## Work item
In the entries below, count the lines that hold the string "screenshot" and state only that count.

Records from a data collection
☆ ☆ ☆ ☆ ☆

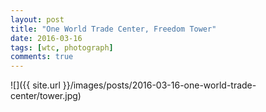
 ```yaml
---
layout: post
title: "One World Trade Center, Freedom Tower"
date: 2016-03-16
tags: [wtc, photograph]
comments: true
---
```

![]({{ site.url }}/images/posts/2016-03-16-one-world-trade-center/tower.jpg)

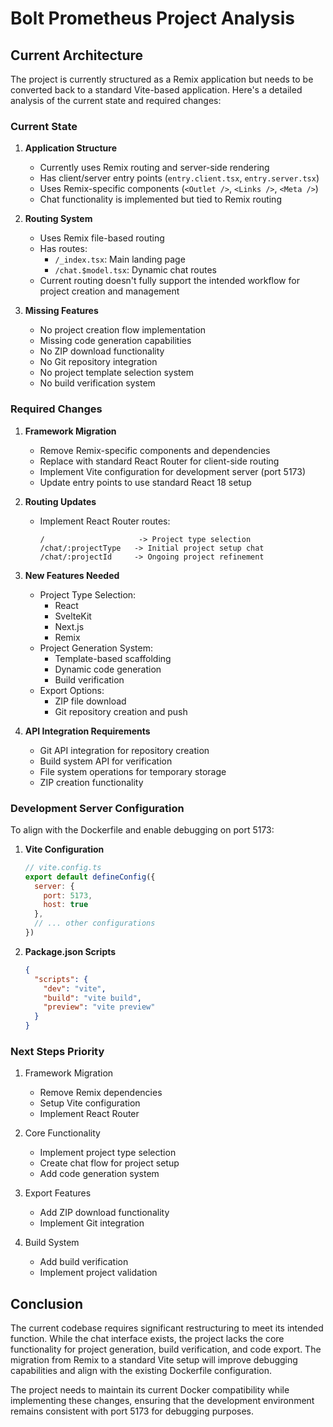 # Bolt Prometheus Project Analysis

## Current Architecture

The project is currently structured as a Remix application but needs to be converted back to a standard Vite-based application. Here's a detailed analysis of the current state and required changes:

### Current State

1. **Application Structure**
   - Currently uses Remix routing and server-side rendering
   - Has client/server entry points (`entry.client.tsx`, `entry.server.tsx`)
   - Uses Remix-specific components (`<Outlet />`, `<Links />`, `<Meta />`)
   - Chat functionality is implemented but tied to Remix routing

2. **Routing System**
   - Uses Remix file-based routing
   - Has routes:
     - `/_index.tsx`: Main landing page
     - `/chat.$model.tsx`: Dynamic chat routes
   - Current routing doesn't fully support the intended workflow for project creation and management

3. **Missing Features**
   - No project creation flow implementation
   - Missing code generation capabilities
   - No ZIP download functionality
   - No Git repository integration
   - No project template selection system
   - No build verification system

### Required Changes

1. **Framework Migration**
   - Remove Remix-specific components and dependencies
   - Replace with standard React Router for client-side routing
   - Implement Vite configuration for development server (port 5173)
   - Update entry points to use standard React 18 setup

2. **Routing Updates**
   - Implement React Router routes:
     ```
     /                     -> Project type selection
     /chat/:projectType   -> Initial project setup chat
     /chat/:projectId     -> Ongoing project refinement
     ```

3. **New Features Needed**
   - Project Type Selection:
     - React
     - SvelteKit
     - Next.js
     - Remix
   - Project Generation System:
     - Template-based scaffolding
     - Dynamic code generation
     - Build verification
   - Export Options:
     - ZIP file download
     - Git repository creation and push

4. **API Integration Requirements**
   - Git API integration for repository creation
   - Build system API for verification
   - File system operations for temporary storage
   - ZIP creation functionality

### Development Server Configuration

To align with the Dockerfile and enable debugging on port 5173:

1. **Vite Configuration**
   ```javascript
   // vite.config.ts
   export default defineConfig({
     server: {
       port: 5173,
       host: true
     },
     // ... other configurations
   })
   ```

2. **Package.json Scripts**
   ```json
   {
     "scripts": {
       "dev": "vite",
       "build": "vite build",
       "preview": "vite preview"
     }
   }
   ```

### Next Steps Priority

1. Framework Migration
   - Remove Remix dependencies
   - Setup Vite configuration
   - Implement React Router

2. Core Functionality
   - Implement project type selection
   - Create chat flow for project setup
   - Add code generation system

3. Export Features
   - Add ZIP download functionality
   - Implement Git integration

4. Build System
   - Add build verification
   - Implement project validation

## Conclusion

The current codebase requires significant restructuring to meet its intended function. While the chat interface exists, the project lacks the core functionality for project generation, build verification, and code export. The migration from Remix to a standard Vite setup will improve debugging capabilities and align with the existing Dockerfile configuration.

The project needs to maintain its current Docker compatibility while implementing these changes, ensuring that the development environment remains consistent with port 5173 for debugging purposes.
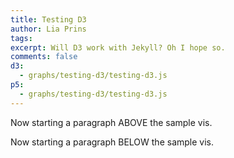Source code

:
 ```yaml
---
title: Testing D3
author: Lia Prins
tags: 
excerpt: Will D3 work with Jekyll? Oh I hope so.
comments: false
d3:
  - graphs/testing-d3/testing-d3.js
p5:
  - graphs/testing-d3/testing-d3.js
---
```


Now starting a paragraph ABOVE the sample vis.

<div id="example"></div>

Now starting a paragraph BELOW the sample vis.
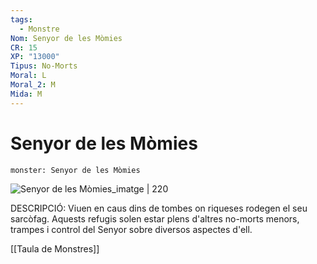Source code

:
 ```yaml
---
tags:
  - Monstre
Nom: Senyor de les Mòmies
CR: 15
XP: "13000"
Tipus: No-Morts
Moral: L
Moral_2: M
Mida: M
---
```

# Senyor de les Mòmies

```statblock
monster: Senyor de les Mòmies
```

![Senyor de les Mòmies_imatge | 220](https://i.pinimg.com/originals/e5/d8/36/e5d836188a9a59cb2e2623605c599b91.png)

DESCRIPCIÓ: 
Viuen en caus dins de tombes on riqueses rodegen el seu sarcòfag. Aquests refugis solen estar plens d'altres no-morts menors, trampes i control del Senyor sobre diversos aspectes d'ell.

[[Taula de Monstres]]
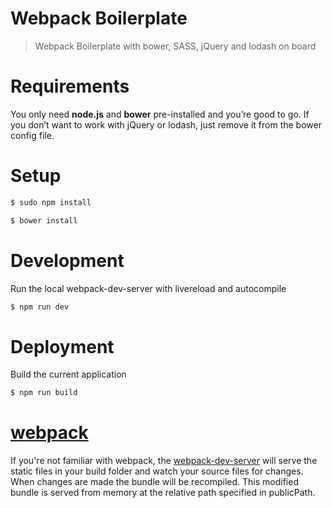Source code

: Webpack Boilerplate
===========

> Webpack Boilerplate with bower, SASS, jQuery and lodash on board

# Requirements
You only need <b>node.js</b> and <b/>bower</b> pre-installed and you’re good to go. If you don’t want to work with jQuery or lodash, just remove it from the bower config file.

# Setup
```sh
$ sudo npm install
```

```sh
$ bower install
```

# Development
Run the local webpack-dev-server with livereload and autocompile
```sh
$ npm run dev
```
# Deployment
Build the current application
```sh
$ npm run build
```

# [webpack](http://webpack.github.io/docs/)
If you're not familiar with webpack, the [webpack-dev-server](http://webpack.github.io/docs/webpack-dev-server.html) will serve the static files in your build folder and watch your source files for changes.
When changes are made the bundle will be recompiled. This modified bundle is served from memory at the relative path specified in publicPath.
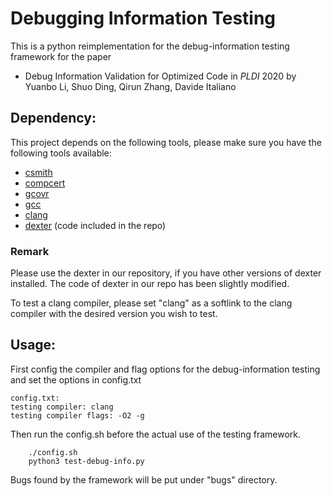 # Debugging Information Testing

This is a python reimplementation for the debug-information testing framework for the paper 

- Debug Information Validation for Optimized Code in *PLDI* 2020 by Yuanbo Li, Shuo Ding, Qirun Zhang, Davide Italiano

## Dependency:
    
This project depends on the following tools, please make sure you have the following tools available:
        
- [csmith](https://embed.cs.utah.edu/csmith/) 
- [compcert](http://compcert.inria.fr/)
- [gcovr](https://gcovr.com/en/stable/)
- [gcc](https://gcc.gnu.org/)
- [clang](https://clang.llvm.org/)
- [dexter](https://github.com/llvm/llvm-project/tree/master/debuginfo-tests/dexter) (code included in the repo)

### Remark
Please use the dexter in our repository, if you have other versions of dexter installed. The code of dexter in our repo has been slightly modified.

To test a clang compiler, please set "clang" as a softlink to the clang compiler with the desired version you wish to test.

## Usage:
First config the compiler and flag options for the debug-information testing and set the options in config.txt
```
config.txt:
testing compiler: clang
testing compiler flags: -O2 -g
```

Then run the config.sh before the actual use of the testing framework.
```
    ./config.sh
    python3 test-debug-info.py
```
Bugs found by the framework will be put under "bugs" directory.
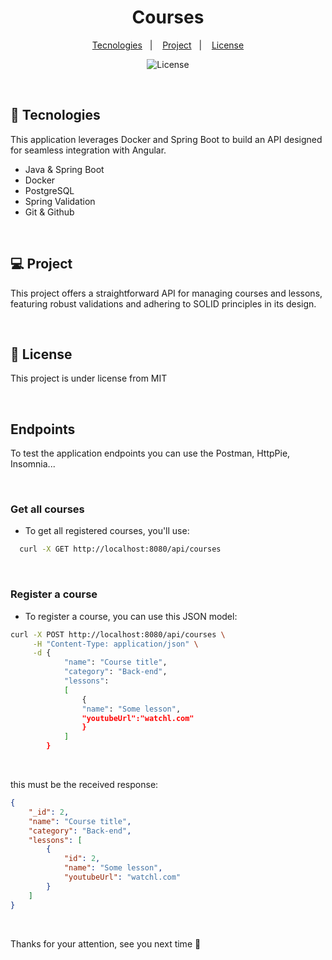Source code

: <h1 align="center"> Courses </h1>
<p align="center">
  <a href="#-tecnologies">Tecnologies</a>&nbsp;&nbsp;&nbsp;|&nbsp;&nbsp;&nbsp;
  <a href="#-project">Project</a>&nbsp;&nbsp;&nbsp;|&nbsp;&nbsp;&nbsp;
  <a href="#memo-license">License</a>
  <p align="center">
  <img alt="License" src="https://img.shields.io/static/v1?label=license&message=MIT&color=49AA26&labelColor=000000">
</p>
</p>

<br>

## 🚀 Tecnologies

This application leverages Docker and Spring Boot to build an API designed for seamless integration with Angular.

- Java & Spring Boot
- Docker
- PostgreSQL
- Spring Validation
- Git & Github 

 <br>

## 💻 Project

This project offers a straightforward API for managing courses and lessons, featuring robust validations and adhering to SOLID principles in its design.

<br>

## :memo: License


This project is under license from MIT

<br>

## Endpoints 
<p>To test the application endpoints you can use the Postman, HttpPie, Insomnia...</p>

<br>

### Get all courses
 - <p> To get all registered courses, you'll use: </p>
 
```sh
  curl -X GET http://localhost:8080/api/courses
```

<br>

### Register a course
 - <p> To register a course, you can use this JSON model: </p>
 
```sh
curl -X POST http://localhost:8080/api/courses \
     -H "Content-Type: application/json" \
     -d {
            "name": "Course title",
            "category": "Back-end",
            "lessons":
            [
                {
                "name": "Some lesson",
                "youtubeUrl":"watchl.com"
                }
            ]
        }
```

<br>

<p> this must be the received response: </p>

```json
{
    "_id": 2,
    "name": "Course title",
    "category": "Back-end",
    "lessons": [
        {
            "id": 2,
            "name": "Some lesson",
            "youtubeUrl": "watchl.com"
        }
    ]
}
```

<br>

<p>Thanks for your attention, see you next time 💜</p>

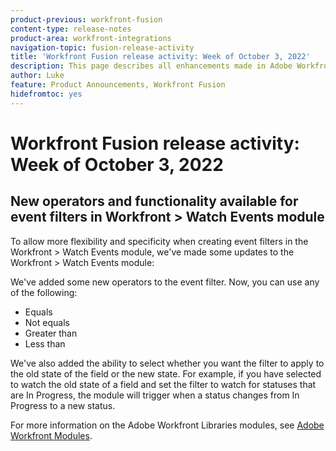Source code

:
 ```yaml
---
product-previous: workfront-fusion
content-type: release-notes
product-area: workfront-integrations
navigation-topic: fusion-release-activity
title: 'Workfront Fusion release activity: Week of October 3, 2022'
description: This page describes all enhancements made in Adobe Workfront Fusion the week of October 3, 2022.
author: Luke
feature: Product Announcements, Workfront Fusion
hidefromtoc: yes
---
```

# Workfront Fusion release activity: Week of October 3, 2022

## New operators and functionality available for event filters in Workfront > Watch Events module

To allow more flexibility and specificity when creating event filters in the Workfront > Watch Events module, we've made some updates to the Workfront > Watch Events module:

We've added some new operators to the event filter. Now, you can use any of the following:

* Equals
* Not equals
* Greater than
* Less than

We've also added the ability to select whether you want the filter to apply to the old state of the field or the new state. For example, if you have selected to watch the old state of a field and set the filter to watch for statuses that are In Progress, the module will trigger when a status changes from In Progress to a new status. 

For more information on the Adobe Workfront Libraries modules, see [Adobe Workfront Modules](/help/quicksilver/workfront-fusion/apps-and-their-modules/workfront-modules.md).
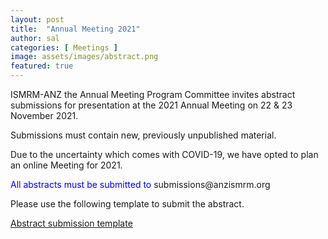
 ```yaml
---
layout: post
title:  "Annual Meeting 2021"
author: sal
categories: [ Meetings ]
image: assets/images/abstract.png
featured: true
---
```


ISMRM-ANZ the Annual Meeting Program Committee invites abstract submissions for presentation at the 2021 Annual Meeting on 22 & 23 November 2021. 

Submissions must contain new, previously unpublished material.

Due to the uncertainty which comes with COVID-19, we have opted to plan an online Meeting for 2021. 

<p style="color:blue"> All abstracts must be submitted to  <a> submissions@anzismrm.org </a> </p>

Please use the following template to submit the abstract.

<a href="/assets/images/Abstract_Template.docx" download>
 Abstract submission template
</a>



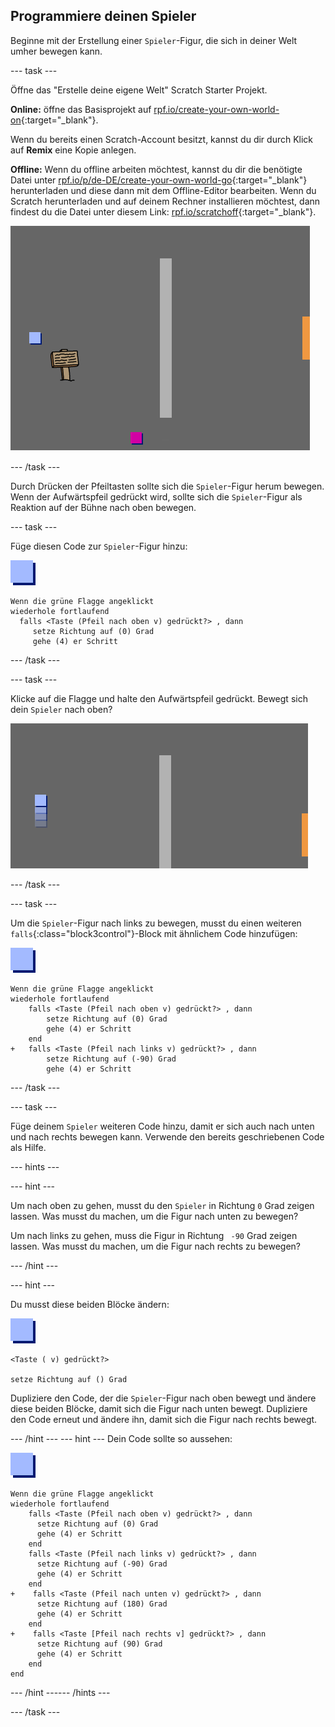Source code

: ## Programmiere deinen Spieler

Beginne mit der Erstellung einer `Spieler`-Figur, die sich in deiner Welt umher bewegen kann.

--- task ---

Öffne das "Erstelle deine eigene Welt" Scratch Starter Projekt.

**Online:** öffne das Basisprojekt auf [rpf.io/create-your-own-world-on](http://rpf.io/create-your-own-world-on){:target="_blank"}.

Wenn du bereits einen Scratch-Account besitzt, kannst du dir durch Klick auf **Remix** eine Kopie anlegen.

**Offline:** Wenn du offline arbeiten möchtest, kannst du dir die benötigte Datei unter [rpf.io/p/de-DE/create-your-own-world-go](http://rpf.io/p/de-DE/create-your-own-world-go){:target="_blank"} herunterladen und diese dann mit dem Offline-Editor bearbeiten. Wenn du Scratch herunterladen und auf deinem Rechner installieren möchtest, dann findest du die Datei unter diesem Link: [rpf.io/scratchoff](https://rpf.io/scratchoff){:target="_blank"}.

![screenshot](images/world-starter.png)

--- /task ---

Durch Drücken der Pfeiltasten sollte sich die `Spieler`-Figur herum bewegen. Wenn der Aufwärtspfeil gedrückt wird, sollte sich die `Spieler`-Figur als Reaktion auf der Bühne nach oben bewegen.

--- task ---

Füge diesen Code zur `Spieler`-Figur hinzu:

![Spieler](images/player.png)

```blocks3
Wenn die grüne Flagge angeklickt
wiederhole fortlaufend 
  falls <Taste (Pfeil nach oben v) gedrückt?> , dann 
     setze Richtung auf (0) Grad
     gehe (4) er Schritt
```

--- /task ---

--- task ---

Klicke auf die Flagge und halte den Aufwärtspfeil gedrückt. Bewegt sich dein `Spieler` nach oben?

![screenshot](images/world-up.png)

--- /task ---

--- task ---

Um die `Spieler`-Figur nach links zu bewegen, musst du einen weiteren `falls`{:class="block3control"}-Block mit ähnlichem Code hinzufügen:

![player](images/player.png)

```blocks3
Wenn die grüne Flagge angeklickt
wiederhole fortlaufend 
    falls <Taste (Pfeil nach oben v) gedrückt?> , dann 
        setze Richtung auf (0) Grad
        gehe (4) er Schritt
    end
+   falls <Taste (Pfeil nach links v) gedrückt?> , dann 
        setze Richtung auf (-90) Grad
        gehe (4) er Schritt
```

--- /task ---

--- task ---

Füge deinem `Spieler` weiteren Code hinzu, damit er sich auch nach unten und nach rechts bewegen kann. Verwende den bereits geschriebenen Code als Hilfe.

--- hints ---


--- hint ---

Um nach oben zu gehen, musst du den `Spieler` in Richtung `0` Grad zeigen lassen. Was musst du machen, um die Figur nach unten zu bewegen?

Um nach links zu gehen, muss die Figur in Richtung ` -90` Grad zeigen lassen. Was musst du machen, um die Figur nach rechts zu bewegen?

--- /hint ---

--- hint ---

Du musst diese beiden Blöcke ändern:

![player](images/player.png)

```blocks3
<Taste ( v) gedrückt?>

setze Richtung auf () Grad
```

Dupliziere den Code, der die `Spieler`-Figur nach oben bewegt und ändere diese beiden Blöcke, damit sich die Figur nach unten bewegt. Dupliziere den Code erneut und ändere ihn, damit sich die Figur nach rechts bewegt.

--- /hint --- --- hint --- Dein Code sollte so aussehen:

![player](images/player.png)

```blocks3
Wenn die grüne Flagge angeklickt
wiederhole fortlaufend 
    falls <Taste (Pfeil nach oben v) gedrückt?> , dann 
      setze Richtung auf (0) Grad
      gehe (4) er Schritt
    end
    falls <Taste (Pfeil nach links v) gedrückt?> , dann 
      setze Richtung auf (-90) Grad
      gehe (4) er Schritt
    end
+    falls <Taste (Pfeil nach unten v) gedrückt?> , dann 
      setze Richtung auf (180) Grad
      gehe (4) er Schritt
    end
+    falls <Taste [Pfeil nach rechts v] gedrückt?> , dann 
      setze Richtung auf (90) Grad
      gehe (4) er Schritt
    end
end
```

--- /hint ------ /hints ---

--- /task ---
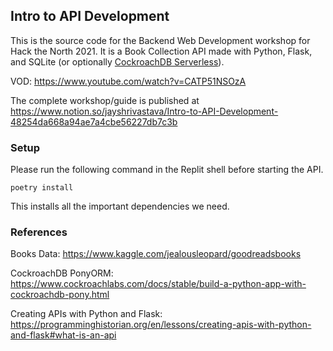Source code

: ## Intro to API Development

This is the source code for the Backend Web Development workshop for Hack the North 2021. It is a Book Collection API made with Python, Flask, and SQLite (or optionally [CockroachDB Serverless](https://www.cockroachlabs.com/free-tier/)).

VOD: https://www.youtube.com/watch?v=CATP51NSOzA

The complete workshop/guide is published at 
https://www.notion.so/jayshrivastava/Intro-to-API-Development-48254da668a94ae7a4cbe56227db7c3b

### Setup
Please run the following command in the Replit shell before starting the API.

```
poetry install
```
This installs all the important dependencies we need.

### References
Books Data: https://www.kaggle.com/jealousleopard/goodreadsbooks

CockroachDB PonyORM: 
https://www.cockroachlabs.com/docs/stable/build-a-python-app-with-cockroachdb-pony.html

Creating APIs with Python and Flask: https://programminghistorian.org/en/lessons/creating-apis-with-python-and-flask#what-is-an-api
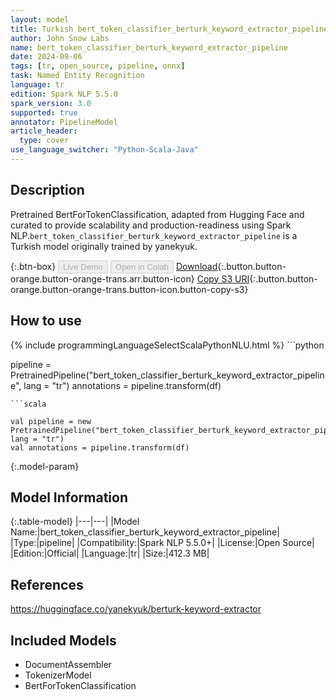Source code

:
 ```yaml
---
layout: model
title: Turkish bert_token_classifier_berturk_keyword_extractor_pipeline pipeline BertForTokenClassification from yanekyuk
author: John Snow Labs
name: bert_token_classifier_berturk_keyword_extractor_pipeline
date: 2024-09-06
tags: [tr, open_source, pipeline, onnx]
task: Named Entity Recognition
language: tr
edition: Spark NLP 5.5.0
spark_version: 3.0
supported: true
annotator: PipelineModel
article_header:
  type: cover
use_language_switcher: "Python-Scala-Java"
---
```


## Description

Pretrained BertForTokenClassification, adapted from Hugging Face and curated to provide scalability and production-readiness using Spark NLP.`bert_token_classifier_berturk_keyword_extractor_pipeline` is a Turkish model originally trained by yanekyuk.

{:.btn-box}
<button class="button button-orange" disabled>Live Demo</button>
<button class="button button-orange" disabled>Open in Colab</button>
[Download](https://s3.amazonaws.com/auxdata.johnsnowlabs.com/public/models/bert_token_classifier_berturk_keyword_extractor_pipeline_tr_5.5.0_3.0_1725600451268.zip){:.button.button-orange.button-orange-trans.arr.button-icon}
[Copy S3 URI](s3://auxdata.johnsnowlabs.com/public/models/bert_token_classifier_berturk_keyword_extractor_pipeline_tr_5.5.0_3.0_1725600451268.zip){:.button.button-orange.button-orange-trans.button-icon.button-copy-s3}

## How to use



<div class="tabs-box" markdown="1">
{% include programmingLanguageSelectScalaPythonNLU.html %}
```python

pipeline = PretrainedPipeline("bert_token_classifier_berturk_keyword_extractor_pipeline", lang = "tr")
annotations =  pipeline.transform(df)   

```
```scala

val pipeline = new PretrainedPipeline("bert_token_classifier_berturk_keyword_extractor_pipeline", lang = "tr")
val annotations = pipeline.transform(df)

```
</div>

{:.model-param}
## Model Information

{:.table-model}
|---|---|
|Model Name:|bert_token_classifier_berturk_keyword_extractor_pipeline|
|Type:|pipeline|
|Compatibility:|Spark NLP 5.5.0+|
|License:|Open Source|
|Edition:|Official|
|Language:|tr|
|Size:|412.3 MB|

## References

https://huggingface.co/yanekyuk/berturk-keyword-extractor

## Included Models

- DocumentAssembler
- TokenizerModel
- BertForTokenClassification
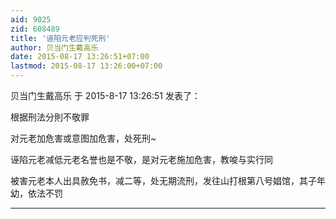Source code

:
 ```yaml
---
aid: 9025
zid: 608489
title: '诬陷元老应判死刑'
author: 贝当门生戴高乐
date: 2015-08-17 13:26:51+07:00
lastmod: 2015-08-17 13:26:00+07:00
---
```


贝当门生戴高乐 于 2015-8-17 13:26:51 发表了：

根据刑法分則不敬罪

对元老加危害或意图加危害，处死刑~

诬陷元老减低元老名誉也是不敬，是对元老施加危害，教唆与实行同

被害元老本人出具赦免书，减二等，处无期流刑，发往山打根第八号娼馆，其子年幼，依法不罚

---------


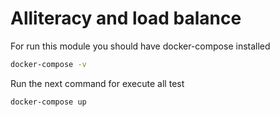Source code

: # Alliteracy and load balance

For run this module you should have docker-compose installed
```bash
docker-compose -v
```

Run the next command for execute all test
```bash
docker-compose up
```
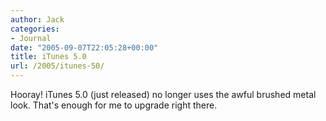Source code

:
 ```yaml
---
author: Jack
categories:
- Journal
date: "2005-09-07T22:05:28+00:00"
title: iTunes 5.0
url: /2005/itunes-50/
---
```


Hooray! iTunes 5.0 (just released) no longer uses the awful brushed metal look. That's enough for me to upgrade right there.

☆ ☆ ☆ ☆ ☆

## Finished exercise
2